Rockville, Md., Jan. 16, 2018−Today the Montgomery County Council recognized January 2018 as National Radon Action Month. Councilmember Craig Rice presented the proclamation to Stan Edwards, Chief of the Division of Environmental Policy and Compliance, and Susan Kornacki, Outreach Specialist from the County’s Department of Environmental Protection, to promote radon awareness and encourage County residents to test their homes for radon.

In October of 2016 Bill 31-15, Sale of Real Property Radon Test-Single-Family Home, went into effect, which required most single-family homes in the County to be tested for radon before being sold. Councilmember Rice and Councilmember Katz were the lead sponsors and Councilmembers Elrich and Hucker were co-sponsors. The law makes the County the first jurisdiction in the nation to require radon testing.

“Given that our County is situated in a high radon zone area, it is critical that we educate our residents about the dangers of radon and the necessity of everyone testing their homes to ensure their safety and well-being,” said Councilmember Rice.

Radon is an odorless, colorless, harmful gas that can cause cancer. According to the U.S. Surgeon General, radon is the second leading cause of lung cancer in the U.S. It is the leading cause of lung cancer in non-smokers, and is responsible for approximately 21,000 deaths a year.

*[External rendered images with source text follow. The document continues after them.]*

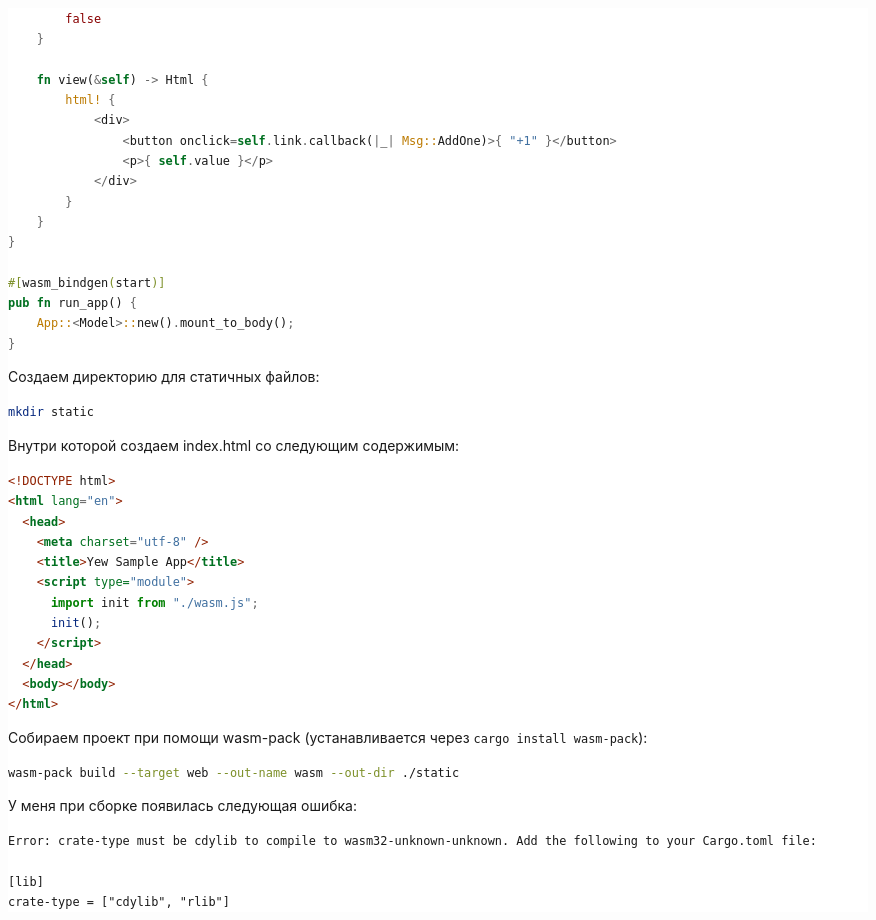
 ```rust
        false
    }

    fn view(&self) -> Html {
        html! {
            <div>
                <button onclick=self.link.callback(|_| Msg::AddOne)>{ "+1" }</button>
                <p>{ self.value }</p>
            </div>
        }
    }
}

#[wasm_bindgen(start)]
pub fn run_app() {
    App::<Model>::new().mount_to_body();
}
```

Создаем директорию для статичных файлов:

```bash
mkdir static
```

Внутри которой создаем index.html со следующим содержимым:

```html
<!DOCTYPE html>
<html lang="en">
  <head>
    <meta charset="utf-8" />
    <title>Yew Sample App</title>
    <script type="module">
      import init from "./wasm.js";
      init();
    </script>
  </head>
  <body></body>
</html>
```

Собираем проект при помощи wasm-pack (устанавливается через `cargo install wasm-pack`):

```bash
wasm-pack build --target web --out-name wasm --out-dir ./static
```

У меня при сборке появилась следующая ошибка:

```text
Error: crate-type must be cdylib to compile to wasm32-unknown-unknown. Add the following to your Cargo.toml file:

[lib]
crate-type = ["cdylib", "rlib"]
```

Testing for radon is generally inexpensive and easily available. Tests can be bought online, and at retail and hardware stores. Short-term tests take two to 90 days and give you a snapshot of the radon levels in your home. Long-term tests take more than 90 days but are better indicators of the average radon levels in your home throughout the year. The best time to test for radon is during winter months when homes tend to be closed for warmth. The most common remediation measure for homes with radon is installing a vent pipe system and fan, which pulls radon from beneath the house and vents it to the outside.